今日は六本木・ミッドタウン内にある 21_21 Design Sight にて『U-Tsu-Wa』展を観た。
小川待子氏の講演が行われていたからだ。
大体100人ほどの参加者があり、盛況な客数だったと思う。
話題に並行してモニタにスライドショーを表示していたのだが、モニタの設置位置が低いために客席の後方からは画像を見ることができなかった。
モニタの位置を2mほどにするか、プロジェクタによる大画面投影、あるいは客席をひな壇状にすることが必要だろう。
講演会場が出入り口に近い事もあり、途中、参加者以外の客が立てる音が思いのほか気になる。
これはそもそもこの建築が公演に適した場所を想定していないことからくる弊害なのだが。
講演内容はとても興味深いものだったが、企画としては最低である。
個人的には、小川氏の近作についての話を聞くことができた点は収穫だったが、彼女の近作を実際に観ることができなかった点に不満が残った。
公演の後、企画展を足早に観て会場を後にした。
というよりも、企画それ自体には何の魅力も感じなかった。
これは展示内容に先立って、展示方法に対する不満が募ったからなのだが。
まるで平面図上で決定されたかの如き展示方法には違和感を覚える。
というのも、「器」というものは実用品であり、手に取り口をつけて用いるものである。
にも拘らず展示として器と観客との距離が余りにも離れている為に、最早"触れる"という好奇心が萎えてしまうのだ。

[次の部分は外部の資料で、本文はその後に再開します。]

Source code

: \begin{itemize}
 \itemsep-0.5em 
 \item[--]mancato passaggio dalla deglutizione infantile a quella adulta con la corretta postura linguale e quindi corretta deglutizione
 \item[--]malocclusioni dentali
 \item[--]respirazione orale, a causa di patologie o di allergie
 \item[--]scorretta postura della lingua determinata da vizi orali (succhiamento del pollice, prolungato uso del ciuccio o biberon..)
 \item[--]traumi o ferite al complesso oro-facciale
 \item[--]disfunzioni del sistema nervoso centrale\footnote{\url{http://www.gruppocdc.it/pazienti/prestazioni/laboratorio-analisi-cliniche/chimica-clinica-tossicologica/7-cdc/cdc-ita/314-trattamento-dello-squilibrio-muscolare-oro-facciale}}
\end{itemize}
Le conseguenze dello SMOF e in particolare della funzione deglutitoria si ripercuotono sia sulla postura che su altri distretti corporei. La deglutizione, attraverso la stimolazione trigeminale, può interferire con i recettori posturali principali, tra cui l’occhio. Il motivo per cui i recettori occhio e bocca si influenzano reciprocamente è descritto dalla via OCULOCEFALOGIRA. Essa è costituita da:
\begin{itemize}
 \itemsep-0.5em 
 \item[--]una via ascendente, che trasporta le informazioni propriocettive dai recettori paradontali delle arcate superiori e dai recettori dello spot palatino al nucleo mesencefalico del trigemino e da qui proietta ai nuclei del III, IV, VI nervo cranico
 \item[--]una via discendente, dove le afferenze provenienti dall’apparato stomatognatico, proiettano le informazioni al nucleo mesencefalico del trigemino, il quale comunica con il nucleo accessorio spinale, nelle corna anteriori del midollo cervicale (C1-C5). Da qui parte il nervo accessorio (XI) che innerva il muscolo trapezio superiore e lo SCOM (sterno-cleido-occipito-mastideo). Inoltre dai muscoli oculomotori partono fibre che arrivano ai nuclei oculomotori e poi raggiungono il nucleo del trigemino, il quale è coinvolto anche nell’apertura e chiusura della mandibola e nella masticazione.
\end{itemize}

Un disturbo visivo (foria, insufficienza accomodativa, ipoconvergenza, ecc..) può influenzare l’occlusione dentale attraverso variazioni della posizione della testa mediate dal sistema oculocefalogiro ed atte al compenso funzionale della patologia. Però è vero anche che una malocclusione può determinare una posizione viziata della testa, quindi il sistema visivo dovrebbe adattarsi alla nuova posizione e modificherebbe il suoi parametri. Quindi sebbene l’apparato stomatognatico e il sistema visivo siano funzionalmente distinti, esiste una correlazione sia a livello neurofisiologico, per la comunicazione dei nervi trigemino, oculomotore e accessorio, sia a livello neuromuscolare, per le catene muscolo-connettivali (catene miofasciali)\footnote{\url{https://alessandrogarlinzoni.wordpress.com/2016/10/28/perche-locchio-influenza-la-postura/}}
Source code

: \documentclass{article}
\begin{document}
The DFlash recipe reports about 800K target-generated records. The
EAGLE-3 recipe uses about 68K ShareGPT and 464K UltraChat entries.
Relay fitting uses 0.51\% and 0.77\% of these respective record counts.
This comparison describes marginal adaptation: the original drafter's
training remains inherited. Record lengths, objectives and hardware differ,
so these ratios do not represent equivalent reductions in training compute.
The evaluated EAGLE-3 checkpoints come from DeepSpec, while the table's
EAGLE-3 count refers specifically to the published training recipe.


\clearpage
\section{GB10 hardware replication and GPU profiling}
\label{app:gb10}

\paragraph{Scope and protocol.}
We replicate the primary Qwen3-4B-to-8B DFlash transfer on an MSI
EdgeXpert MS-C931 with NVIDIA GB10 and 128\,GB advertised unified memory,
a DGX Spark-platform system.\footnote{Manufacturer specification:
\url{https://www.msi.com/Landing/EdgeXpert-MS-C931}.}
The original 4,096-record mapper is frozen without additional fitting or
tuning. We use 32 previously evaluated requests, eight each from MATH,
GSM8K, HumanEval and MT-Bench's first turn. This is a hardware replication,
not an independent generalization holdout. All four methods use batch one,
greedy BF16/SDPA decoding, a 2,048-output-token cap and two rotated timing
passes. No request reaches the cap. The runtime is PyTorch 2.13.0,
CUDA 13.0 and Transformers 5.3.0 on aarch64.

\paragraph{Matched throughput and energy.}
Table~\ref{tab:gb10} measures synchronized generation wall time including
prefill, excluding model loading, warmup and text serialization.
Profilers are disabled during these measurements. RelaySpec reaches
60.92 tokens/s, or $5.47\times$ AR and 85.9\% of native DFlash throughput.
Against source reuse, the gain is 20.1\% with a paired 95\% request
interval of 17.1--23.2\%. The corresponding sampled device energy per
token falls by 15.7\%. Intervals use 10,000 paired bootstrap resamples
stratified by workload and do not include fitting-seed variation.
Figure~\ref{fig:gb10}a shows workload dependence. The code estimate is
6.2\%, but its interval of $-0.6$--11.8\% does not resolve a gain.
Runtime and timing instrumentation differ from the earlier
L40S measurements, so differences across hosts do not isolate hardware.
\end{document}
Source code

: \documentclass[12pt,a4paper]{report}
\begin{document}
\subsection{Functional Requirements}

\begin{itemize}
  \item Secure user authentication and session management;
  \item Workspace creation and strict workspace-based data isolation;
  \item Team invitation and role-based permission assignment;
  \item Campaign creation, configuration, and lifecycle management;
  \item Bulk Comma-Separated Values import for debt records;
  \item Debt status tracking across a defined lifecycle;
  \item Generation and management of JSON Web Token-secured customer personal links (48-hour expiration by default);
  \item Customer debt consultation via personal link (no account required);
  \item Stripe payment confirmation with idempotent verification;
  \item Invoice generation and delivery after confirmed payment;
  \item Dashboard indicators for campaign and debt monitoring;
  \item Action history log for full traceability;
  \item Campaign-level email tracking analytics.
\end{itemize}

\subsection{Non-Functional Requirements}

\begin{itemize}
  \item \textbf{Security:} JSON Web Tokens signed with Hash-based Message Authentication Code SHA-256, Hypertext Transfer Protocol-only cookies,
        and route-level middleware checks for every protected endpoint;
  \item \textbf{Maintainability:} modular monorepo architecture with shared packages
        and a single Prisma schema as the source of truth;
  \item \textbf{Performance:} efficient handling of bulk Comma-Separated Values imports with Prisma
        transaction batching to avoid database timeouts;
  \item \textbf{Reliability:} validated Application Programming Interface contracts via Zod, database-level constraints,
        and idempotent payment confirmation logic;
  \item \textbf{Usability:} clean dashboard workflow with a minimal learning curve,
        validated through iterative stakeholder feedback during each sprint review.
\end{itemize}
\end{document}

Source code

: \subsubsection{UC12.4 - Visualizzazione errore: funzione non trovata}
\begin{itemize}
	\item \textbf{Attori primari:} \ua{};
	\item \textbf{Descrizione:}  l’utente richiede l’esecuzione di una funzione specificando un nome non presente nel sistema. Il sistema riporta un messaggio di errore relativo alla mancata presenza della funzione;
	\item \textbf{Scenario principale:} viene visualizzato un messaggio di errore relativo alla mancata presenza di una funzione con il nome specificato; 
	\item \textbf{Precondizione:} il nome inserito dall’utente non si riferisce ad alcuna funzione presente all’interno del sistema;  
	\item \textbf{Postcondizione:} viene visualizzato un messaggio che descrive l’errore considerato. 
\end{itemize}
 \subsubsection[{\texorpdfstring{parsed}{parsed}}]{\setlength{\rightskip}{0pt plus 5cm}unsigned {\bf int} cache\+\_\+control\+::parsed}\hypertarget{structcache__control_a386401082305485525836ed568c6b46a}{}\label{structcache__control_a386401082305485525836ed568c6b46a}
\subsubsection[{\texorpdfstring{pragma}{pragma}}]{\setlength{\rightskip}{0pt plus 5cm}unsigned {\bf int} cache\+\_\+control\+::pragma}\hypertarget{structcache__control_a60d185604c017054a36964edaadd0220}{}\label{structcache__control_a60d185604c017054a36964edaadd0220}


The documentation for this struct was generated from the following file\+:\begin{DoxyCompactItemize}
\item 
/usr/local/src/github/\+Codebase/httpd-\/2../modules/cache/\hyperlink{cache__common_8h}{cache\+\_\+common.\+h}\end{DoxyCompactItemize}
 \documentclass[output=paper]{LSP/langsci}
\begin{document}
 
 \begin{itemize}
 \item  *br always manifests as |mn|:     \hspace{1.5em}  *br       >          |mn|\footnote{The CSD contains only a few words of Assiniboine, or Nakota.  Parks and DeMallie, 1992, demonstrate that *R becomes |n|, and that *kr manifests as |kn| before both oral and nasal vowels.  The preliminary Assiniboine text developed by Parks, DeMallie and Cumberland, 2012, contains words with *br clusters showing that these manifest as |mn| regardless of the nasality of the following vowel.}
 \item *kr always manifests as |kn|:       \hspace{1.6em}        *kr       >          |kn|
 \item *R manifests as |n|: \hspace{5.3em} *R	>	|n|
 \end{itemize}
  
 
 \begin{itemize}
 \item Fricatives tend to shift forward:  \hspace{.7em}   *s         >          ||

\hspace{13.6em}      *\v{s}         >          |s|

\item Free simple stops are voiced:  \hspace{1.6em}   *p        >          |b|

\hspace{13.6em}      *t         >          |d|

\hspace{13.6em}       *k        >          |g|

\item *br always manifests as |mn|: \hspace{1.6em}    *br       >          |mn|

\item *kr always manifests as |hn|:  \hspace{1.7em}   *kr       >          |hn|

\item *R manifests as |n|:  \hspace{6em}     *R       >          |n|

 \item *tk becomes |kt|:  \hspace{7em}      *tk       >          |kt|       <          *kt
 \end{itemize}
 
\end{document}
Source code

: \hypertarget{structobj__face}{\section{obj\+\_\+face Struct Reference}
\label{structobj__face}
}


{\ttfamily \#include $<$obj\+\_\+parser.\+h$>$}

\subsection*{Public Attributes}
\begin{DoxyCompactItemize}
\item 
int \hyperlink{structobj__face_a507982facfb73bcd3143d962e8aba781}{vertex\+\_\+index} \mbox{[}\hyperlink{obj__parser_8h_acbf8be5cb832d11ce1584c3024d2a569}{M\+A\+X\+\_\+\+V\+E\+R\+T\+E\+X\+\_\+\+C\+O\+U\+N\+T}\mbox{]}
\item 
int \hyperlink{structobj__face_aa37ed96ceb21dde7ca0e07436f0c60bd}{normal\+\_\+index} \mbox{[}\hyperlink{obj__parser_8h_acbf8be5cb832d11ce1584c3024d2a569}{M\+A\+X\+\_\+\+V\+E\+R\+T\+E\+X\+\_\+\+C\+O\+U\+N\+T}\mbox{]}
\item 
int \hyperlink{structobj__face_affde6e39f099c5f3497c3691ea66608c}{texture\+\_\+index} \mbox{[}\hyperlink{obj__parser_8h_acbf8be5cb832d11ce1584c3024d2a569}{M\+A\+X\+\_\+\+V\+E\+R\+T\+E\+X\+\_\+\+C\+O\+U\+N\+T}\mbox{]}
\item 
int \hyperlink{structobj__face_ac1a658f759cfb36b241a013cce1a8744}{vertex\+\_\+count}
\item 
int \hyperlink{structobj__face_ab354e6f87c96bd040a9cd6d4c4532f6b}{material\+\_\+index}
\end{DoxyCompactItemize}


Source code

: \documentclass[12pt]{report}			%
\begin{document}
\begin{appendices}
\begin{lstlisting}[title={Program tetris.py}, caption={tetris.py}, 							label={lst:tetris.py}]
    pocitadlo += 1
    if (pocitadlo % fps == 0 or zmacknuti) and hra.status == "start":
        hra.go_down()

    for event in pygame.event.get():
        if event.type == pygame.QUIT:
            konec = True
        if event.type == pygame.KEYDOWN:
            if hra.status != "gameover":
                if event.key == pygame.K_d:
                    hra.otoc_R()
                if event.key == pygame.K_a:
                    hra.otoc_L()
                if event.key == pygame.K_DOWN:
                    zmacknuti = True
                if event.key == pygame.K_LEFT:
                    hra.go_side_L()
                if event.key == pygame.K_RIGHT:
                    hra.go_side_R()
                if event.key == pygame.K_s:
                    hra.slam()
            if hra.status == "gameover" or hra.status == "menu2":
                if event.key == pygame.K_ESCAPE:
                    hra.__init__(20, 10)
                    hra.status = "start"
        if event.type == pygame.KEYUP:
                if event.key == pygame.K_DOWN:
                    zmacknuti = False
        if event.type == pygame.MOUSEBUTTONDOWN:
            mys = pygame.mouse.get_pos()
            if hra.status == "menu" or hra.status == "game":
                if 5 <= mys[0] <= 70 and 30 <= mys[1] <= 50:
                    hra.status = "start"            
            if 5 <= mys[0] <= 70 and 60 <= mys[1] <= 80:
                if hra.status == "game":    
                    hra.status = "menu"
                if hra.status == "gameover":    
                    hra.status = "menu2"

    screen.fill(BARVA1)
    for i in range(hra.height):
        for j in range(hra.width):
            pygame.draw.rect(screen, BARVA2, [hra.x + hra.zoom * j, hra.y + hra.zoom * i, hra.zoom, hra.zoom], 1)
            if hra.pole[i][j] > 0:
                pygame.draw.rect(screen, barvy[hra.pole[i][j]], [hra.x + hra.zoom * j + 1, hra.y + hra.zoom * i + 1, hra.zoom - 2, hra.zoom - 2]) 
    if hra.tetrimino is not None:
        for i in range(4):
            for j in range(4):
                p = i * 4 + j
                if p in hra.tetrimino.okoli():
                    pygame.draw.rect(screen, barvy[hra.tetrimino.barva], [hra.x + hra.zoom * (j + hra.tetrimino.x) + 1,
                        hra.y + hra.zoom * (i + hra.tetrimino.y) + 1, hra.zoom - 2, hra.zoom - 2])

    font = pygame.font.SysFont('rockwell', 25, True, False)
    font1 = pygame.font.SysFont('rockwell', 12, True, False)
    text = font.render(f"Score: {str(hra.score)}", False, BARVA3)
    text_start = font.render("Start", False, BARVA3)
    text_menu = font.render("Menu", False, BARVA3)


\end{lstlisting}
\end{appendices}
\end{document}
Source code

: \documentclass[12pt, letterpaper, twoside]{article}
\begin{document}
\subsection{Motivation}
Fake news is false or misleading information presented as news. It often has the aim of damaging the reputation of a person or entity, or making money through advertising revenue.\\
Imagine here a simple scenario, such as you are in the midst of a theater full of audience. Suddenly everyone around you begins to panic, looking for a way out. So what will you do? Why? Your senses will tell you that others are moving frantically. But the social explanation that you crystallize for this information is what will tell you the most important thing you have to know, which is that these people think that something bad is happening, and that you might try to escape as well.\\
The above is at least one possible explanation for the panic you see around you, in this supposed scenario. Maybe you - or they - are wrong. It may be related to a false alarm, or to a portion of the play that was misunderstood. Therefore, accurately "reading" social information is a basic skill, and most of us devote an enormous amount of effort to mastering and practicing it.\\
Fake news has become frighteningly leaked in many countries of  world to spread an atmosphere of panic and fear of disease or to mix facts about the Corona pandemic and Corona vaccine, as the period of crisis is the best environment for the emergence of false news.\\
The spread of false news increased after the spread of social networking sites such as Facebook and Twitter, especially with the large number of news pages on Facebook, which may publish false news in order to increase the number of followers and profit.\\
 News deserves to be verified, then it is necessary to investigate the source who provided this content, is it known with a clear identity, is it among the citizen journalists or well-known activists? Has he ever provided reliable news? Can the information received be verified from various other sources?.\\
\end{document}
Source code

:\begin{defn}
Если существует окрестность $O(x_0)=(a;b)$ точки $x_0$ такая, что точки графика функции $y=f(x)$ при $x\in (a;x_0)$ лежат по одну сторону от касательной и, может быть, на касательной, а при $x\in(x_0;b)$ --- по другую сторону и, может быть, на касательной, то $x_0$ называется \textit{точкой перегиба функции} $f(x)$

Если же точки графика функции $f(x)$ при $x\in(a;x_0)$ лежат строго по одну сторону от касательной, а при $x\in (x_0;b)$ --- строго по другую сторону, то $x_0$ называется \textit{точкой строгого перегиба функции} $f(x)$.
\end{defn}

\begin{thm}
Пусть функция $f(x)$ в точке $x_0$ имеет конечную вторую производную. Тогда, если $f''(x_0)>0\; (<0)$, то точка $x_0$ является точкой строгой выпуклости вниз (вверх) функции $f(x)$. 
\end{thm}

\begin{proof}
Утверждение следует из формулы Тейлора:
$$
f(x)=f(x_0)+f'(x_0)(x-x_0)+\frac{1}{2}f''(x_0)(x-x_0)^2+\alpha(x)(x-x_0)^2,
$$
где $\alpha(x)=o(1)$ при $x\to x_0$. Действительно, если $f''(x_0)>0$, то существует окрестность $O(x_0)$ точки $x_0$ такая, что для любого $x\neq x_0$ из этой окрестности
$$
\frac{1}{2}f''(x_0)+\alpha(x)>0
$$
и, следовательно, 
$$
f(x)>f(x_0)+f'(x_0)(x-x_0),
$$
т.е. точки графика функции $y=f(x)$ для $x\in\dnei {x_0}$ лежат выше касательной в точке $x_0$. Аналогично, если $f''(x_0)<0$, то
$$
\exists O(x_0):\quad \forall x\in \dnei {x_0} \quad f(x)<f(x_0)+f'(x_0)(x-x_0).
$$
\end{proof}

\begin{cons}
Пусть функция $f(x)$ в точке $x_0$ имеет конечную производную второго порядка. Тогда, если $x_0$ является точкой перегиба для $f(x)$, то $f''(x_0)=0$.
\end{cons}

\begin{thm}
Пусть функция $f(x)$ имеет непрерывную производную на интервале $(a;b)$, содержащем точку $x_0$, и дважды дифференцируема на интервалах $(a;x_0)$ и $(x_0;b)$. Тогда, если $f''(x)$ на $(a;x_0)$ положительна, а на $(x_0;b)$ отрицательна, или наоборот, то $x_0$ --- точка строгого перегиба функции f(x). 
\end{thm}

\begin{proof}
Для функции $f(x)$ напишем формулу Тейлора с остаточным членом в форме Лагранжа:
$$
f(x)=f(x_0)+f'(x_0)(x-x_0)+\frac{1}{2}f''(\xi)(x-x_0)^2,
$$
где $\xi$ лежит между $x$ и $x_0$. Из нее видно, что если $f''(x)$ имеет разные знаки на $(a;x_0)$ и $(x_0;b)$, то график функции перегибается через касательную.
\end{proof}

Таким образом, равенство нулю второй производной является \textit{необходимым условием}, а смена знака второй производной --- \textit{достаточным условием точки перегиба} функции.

そして展示案内を見ると、展示物が何か星座を意図した配置をしているらしいのだが、それが分かるのはやはり平面図の上でのことであり、実際に展示を見ている限り、それを意識することには無理がある。
ましてや水盤や、滝の造作はまるで展示物である「器」との関わりを想像することが難しい、全き無駄なノイズである。
例えば実際的には困難であるが、展示された器を手に取ることができるくらいが好ましいように思うし、またそうでないとしたら器の備える「用の美」は殆ど失われてしまうから。
こういう憤りを感じると忽ちに、ミッドタウンという施設の薄っぺらさが気になって仕方がないのだ。
本当に何もない。
トポフィリア(場所-愛)というものが生じない、単に足早に通り過ぎる為の施設だ。
おおよそ「高級〜」という接頭詞が付く商品が並べてあるが、それは専ら都心外からの観光客向けに設えられた記号の集合体であり、高級指向というものからは離れているように思う。
先ずあれに満足するような輩は成金趣味なのだと思わねばならない。
ミッドタウンとは、そういう"高級っぽさ"を充足する為の施設にしかない。
少なくとも建築的なフェティッシュを満足させるものとは到底思えないのだ。